27.6.2003 - Kultusministerin Monika Hohlmeier wird zur neuen Chefin der Münchner CSU gewählt, um Ordnung in den skandalträchtigen Bezirksverband zu bringen.

23.7.2003 - Hohlmeier kündigt eine lückenlose Aufklärung der Vorwürfe um angeblich gekaufte Münchner CSU-Mitglieder an. Zuvor war bekannt geworden, dass eine Gruppe von Christsozialen Neumitglieder mit hohen Prämien in die Partei gelockt haben soll, um auf Delegiertenversammlungen im Sinne der Gruppe abzustimmen.

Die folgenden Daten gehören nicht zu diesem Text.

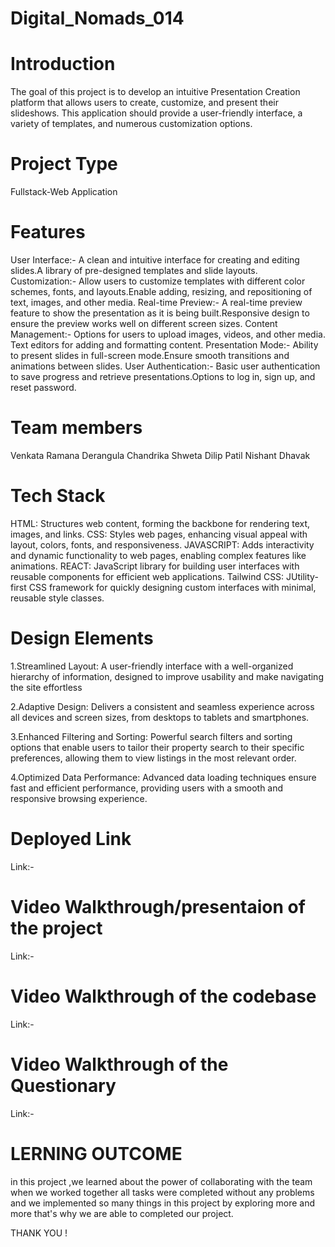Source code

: # Digital_Nomads_014

# Introduction
The goal of this project is to develop an intuitive Presentation Creation platform that allows users to create, customize, and present their slideshows. This application should provide a user-friendly interface, a variety of templates, and numerous customization options.

# Project Type
Fullstack-Web Application

# Features
User Interface:- A clean and intuitive interface for creating and editing slides.A library of pre-designed templates and slide layouts.
Customization:- Allow users to customize templates with different color schemes, fonts, and layouts.Enable adding, resizing, and repositioning of text, images, and other media.
Real-time Preview:- A real-time preview feature to show the presentation as it is being built.Responsive design to ensure the preview works well on different screen sizes.
Content Management:- Options for users to upload images, videos, and other media. Text editors for adding and formatting content.
Presentation Mode:- Ability to present slides in full-screen mode.Ensure smooth transitions and animations between slides.
User Authentication:- Basic user authentication to save progress and retrieve presentations.Options to log in, sign up, and reset password.

# Team members
Venkata Ramana Derangula
Chandrika
Shweta Dilip Patil
Nishant Dhavak

# Tech Stack
HTML: Structures web content, forming the backbone for rendering text, images, and links.
CSS: Styles web pages, enhancing visual appeal with layout, colors, fonts, and responsiveness.
JAVASCRIPT: Adds interactivity and dynamic functionality to web pages, enabling complex features like animations.
REACT: JavaScript library for building user interfaces with reusable components for efficient web applications.
Tailwind CSS: JUtility-first CSS framework for quickly designing custom interfaces with minimal, reusable style classes.

# Design Elements
1.Streamlined Layout: A user-friendly interface with a well-organized hierarchy of information, designed to improve usability and make navigating the site effortless

2.Adaptive Design: Delivers a consistent and seamless experience across all devices and screen sizes, from desktops to tablets and smartphones.

3.Enhanced Filtering and Sorting: Powerful search filters and sorting options that enable users to tailor their property search to their specific preferences, allowing them to view listings in the most relevant order.

4.Optimized Data Performance: Advanced data loading techniques ensure fast and efficient performance, providing users with a smooth and responsive browsing experience.

# Deployed Link
Link:-

# Video Walkthrough/presentaion of the project
Link:-
# Video Walkthrough of the codebase
Link:-
# Video Walkthrough of the Questionary
Link:-

# LERNING OUTCOME
in this project ,we learned about the power of collaborating with the team when we worked together all tasks were completed without any problems and we implemented so many things in this project by exploring more and more that's why we are able to completed our project.

THANK YOU !




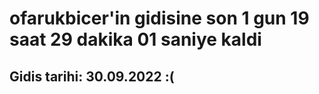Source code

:# ofarukbicer'in gidisine son 1 gun 19 saat 29 dakika 01 saniye kaldi

## Gidis tarihi: 30.09.2022 :(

22.8.2003 - In der Affäre um gefälschte CSU-Aufnahmeanträge gibt es offenen Streit zwischen Hohlmeier und dem Chef der Jungen Union in München, Rasso Graber. Zuvor hatte die Staatsanwaltschaft wegen möglicher Unregelmäßigkeiten bei einer Aufstellungswahl im Münchner CSU-Ortsverband Perlach Grabers Wohnung durchsucht und Unterlagen sichergestellt.

29.8.2003 - Auf vehementes Drängen der CSU legt Münchens JU-Chef Rasso Graber sein Amt vorläufig nieder.

8.9.2003 - Mit dem Stadtrat Christian Baretti ein weiterer CSU-Politiker Konsequenzen: Wegen der gegen ihn laufenden staatsanwaltlichen Ermittlungen lässt er sämtliche Parteiämter und seine Funktionen in der CSU-Stadtratsfraktion ruhen.

29.6.2004 - Im Prozess um gekaufte CSU-Mitglieder werden die drei Angeklagten wegen gemeinsamer Urkundenunterdrückung zu Geldstrafen zwischen 2400 und 5100 Euro verurteilt.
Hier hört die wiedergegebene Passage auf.